Esta alquimia, porém, funciona apenas no interior das cidades e das suas muitas e diversas instituições, “onde se protegem as artes e o espírito é livre” (Antonio Genovesi, Lezioni di economia civile, 1767). Todas as instituições estão destinadas a tornar-se extrativas ou a não transformar-se em inclusivas quando falta o pluralismo das instituições, quando não surgem outras novas para existirem ao lado das outras. A galeria dos mercadores, o palácio dos capitães do povo[3], o convento de São Francisco formavam muitas vezes os diferentes lados da mesma praça, onde se crescia em contacto com os outros, sem fusão, confusão e incorporação. E naquela praça havia cidadãos vivos/criativos e interessados, oficinas de artesãos e artistas, jograis e carroças de Téspis[4] que ofereciam sonhos e beleza, principalmente a crianças e pobres. A democracia, o bem-estar e os direitos emergiram deste olhar-se uns aos outros, do confronto e do controlo recíproco, da co-existência de iguais na mesma praça. Hoje em dia as instituições económicas globais estão a viver uma forte deriva extrativa (até literalmente falando: veja-se o que se passa com as matérias primas da África!) porque a seu lado faltam outras instituições igualmente globais: políticas, culturais e espirituais que dialoguem, discutam, se controlem umas às outras.

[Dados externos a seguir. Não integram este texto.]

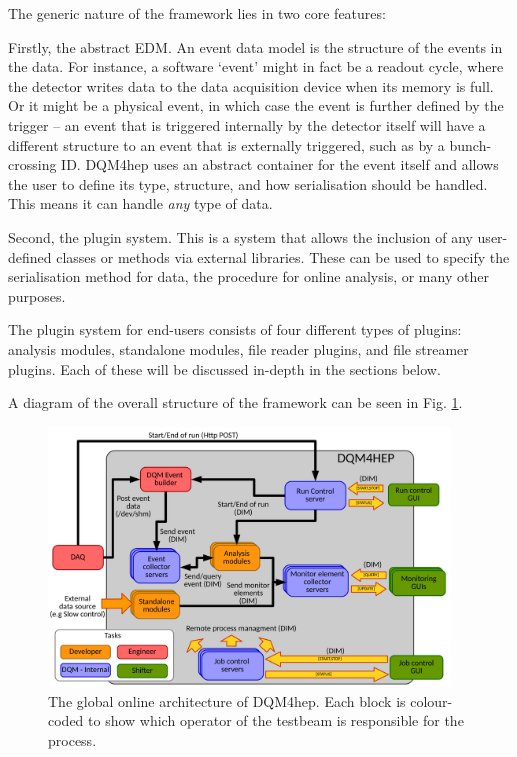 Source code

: The generic nature of the framework lies in two core features:

Firstly, the abstract \acrfull{EDM}. An event data model is the structure of the events in the data. For instance, a software `event' might in fact be a readout cycle, where the detector writes data to the data acquisition device when its memory is full. Or it might be a physical event, in which case the event is further defined by the trigger -- an event that is triggered internally by the detector itself will have a different structure to an event that is externally triggered, such as by a bunch-crossing ID. \acrshort{DQM4hep} uses an abstract container for the event itself and allows the user to define its type, structure, and how serialisation should be handled. This means it can handle \textit{any} type of data.

Second, the plugin system. This is a system that allows the inclusion of any user-defined classes or methods via external libraries. These can be used to specify the serialisation method for data, the procedure for online analysis, or many other purposes. 

The plugin system for end-users consists of four different types of plugins: analysis modules, standalone modules, file reader plugins, and file streamer plugins. Each of these will be discussed in-depth in the sections below.

A diagram of the overall structure of the framework can be seen in Fig. \ref{figure:daq/dqm4hep/architecture}.

\begin{figure}[p]
	\centering
	\includegraphics[width=0.95\textwidth]{../Pictures/GlobalArchitectureDiagram.pdf}
	\caption{The global online architecture of \acrshort{DQM4hep}. Each block is colour-coded to show which operator of the testbeam is responsible for the process.}
	\label{figure:daq/dqm4hep/architecture}
\end{figure}


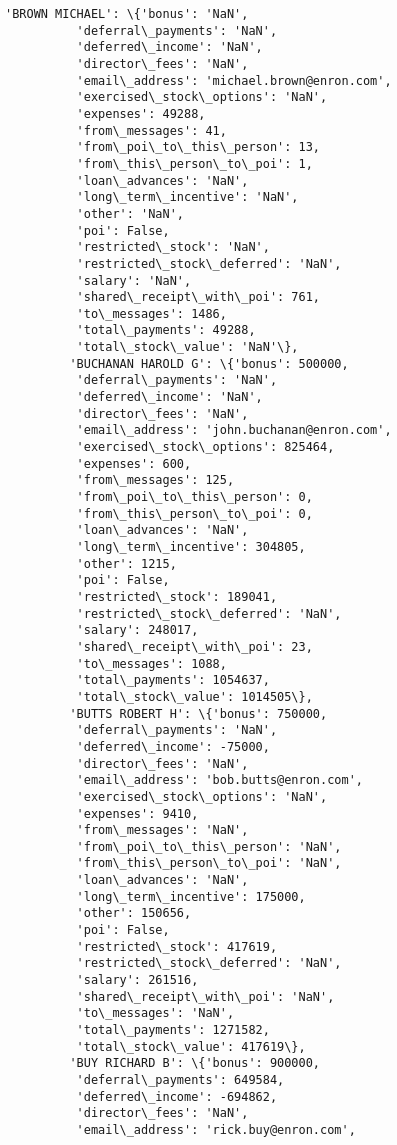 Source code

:\documentclass[11pt]{article}
\begin{document}
\begin{Verbatim}[commandchars=\\\{\}]
         'BROWN MICHAEL': \{'bonus': 'NaN',
          'deferral\_payments': 'NaN',
          'deferred\_income': 'NaN',
          'director\_fees': 'NaN',
          'email\_address': 'michael.brown@enron.com',
          'exercised\_stock\_options': 'NaN',
          'expenses': 49288,
          'from\_messages': 41,
          'from\_poi\_to\_this\_person': 13,
          'from\_this\_person\_to\_poi': 1,
          'loan\_advances': 'NaN',
          'long\_term\_incentive': 'NaN',
          'other': 'NaN',
          'poi': False,
          'restricted\_stock': 'NaN',
          'restricted\_stock\_deferred': 'NaN',
          'salary': 'NaN',
          'shared\_receipt\_with\_poi': 761,
          'to\_messages': 1486,
          'total\_payments': 49288,
          'total\_stock\_value': 'NaN'\},
         'BUCHANAN HAROLD G': \{'bonus': 500000,
          'deferral\_payments': 'NaN',
          'deferred\_income': 'NaN',
          'director\_fees': 'NaN',
          'email\_address': 'john.buchanan@enron.com',
          'exercised\_stock\_options': 825464,
          'expenses': 600,
          'from\_messages': 125,
          'from\_poi\_to\_this\_person': 0,
          'from\_this\_person\_to\_poi': 0,
          'loan\_advances': 'NaN',
          'long\_term\_incentive': 304805,
          'other': 1215,
          'poi': False,
          'restricted\_stock': 189041,
          'restricted\_stock\_deferred': 'NaN',
          'salary': 248017,
          'shared\_receipt\_with\_poi': 23,
          'to\_messages': 1088,
          'total\_payments': 1054637,
          'total\_stock\_value': 1014505\},
         'BUTTS ROBERT H': \{'bonus': 750000,
          'deferral\_payments': 'NaN',
          'deferred\_income': -75000,
          'director\_fees': 'NaN',
          'email\_address': 'bob.butts@enron.com',
          'exercised\_stock\_options': 'NaN',
          'expenses': 9410,
          'from\_messages': 'NaN',
          'from\_poi\_to\_this\_person': 'NaN',
          'from\_this\_person\_to\_poi': 'NaN',
          'loan\_advances': 'NaN',
          'long\_term\_incentive': 175000,
          'other': 150656,
          'poi': False,
          'restricted\_stock': 417619,
          'restricted\_stock\_deferred': 'NaN',
          'salary': 261516,
          'shared\_receipt\_with\_poi': 'NaN',
          'to\_messages': 'NaN',
          'total\_payments': 1271582,
          'total\_stock\_value': 417619\},
         'BUY RICHARD B': \{'bonus': 900000,
          'deferral\_payments': 649584,
          'deferred\_income': -694862,
          'director\_fees': 'NaN',
          'email\_address': 'rick.buy@enron.com',

\end{Verbatim}
\end{document}
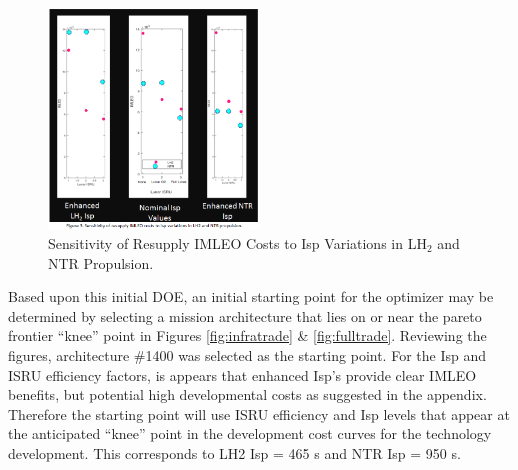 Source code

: \documentclass[]{aiaa-pretty}
\begin{document}
\begin{figure}[ht!]
	\centering
	\includegraphics[width=0.5\textwidth]{improvetrade}
	\caption{Sensitivity of Resupply IMLEO Costs to Isp Variations in LH$_2$ and NTR Propulsion.}
	\label{fig:senstrade}
\end{figure}

Based upon this initial DOE, an initial starting point for the optimizer may be determined by selecting a mission architecture that lies on or near the pareto frontier “knee” point in Figures \ref{fig:infratrade} \& \ref{fig:fulltrade}. Reviewing the figures, architecture \#1400 was selected as the starting point. For the Isp and ISRU efficiency factors, is appears that enhanced Isp’s provide clear IMLEO benefits, but potential high developmental costs as suggested in the appendix. Therefore the starting point will use ISRU efficiency and Isp levels that appear at the anticipated “knee” point in the development cost curves for the technology development. This corresponds to LH2 Isp = 465 s and NTR Isp = 950 s.
\end{document}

Há ainda uma segunda consideração. Na sociedade existem também muitas instituições inclusivas na origem (porque foram criadas por ideais, às vezes até muito altos) que com o tempo se esclerotizaram; e os seus frutos, de bons que eram, tornaram-se selvagens, quando não venenosos. Esta involução de antigas boas instituições – nesta idade de transição são particularmente numerosas – depende muitas vezes da incapacidade de alterar as respostas históricas, de estar apegado às que décadas ou séculos atrás foram dadas, esquecendo assim as exigências de Bem comum que as tinham suscitado. Sucede então que grandes e nobres instituições – estou a pensar em muitas instituições públicas, mas também em muitas esplêndidas de ordens religiosas – transformam-se, progressiva e inconscientemente, em realidades extrativas, que não extraem tanto ou apenas recursos económicos mas imensas energias morais dos seus membros e promotores, acabando por esgotá-las e esgotar-se na gestão onerosa e dispendiosa de estruturas que perderam o rumo das necessidades originais de ontem e dão hoje respostas a necessidades que já ninguém tem. O objetivo inicial e a “vocação” da instituição torna-se cada vez mais distante e a sua missão principal passa a ser a auto-conservação e o adiamento da própria morte.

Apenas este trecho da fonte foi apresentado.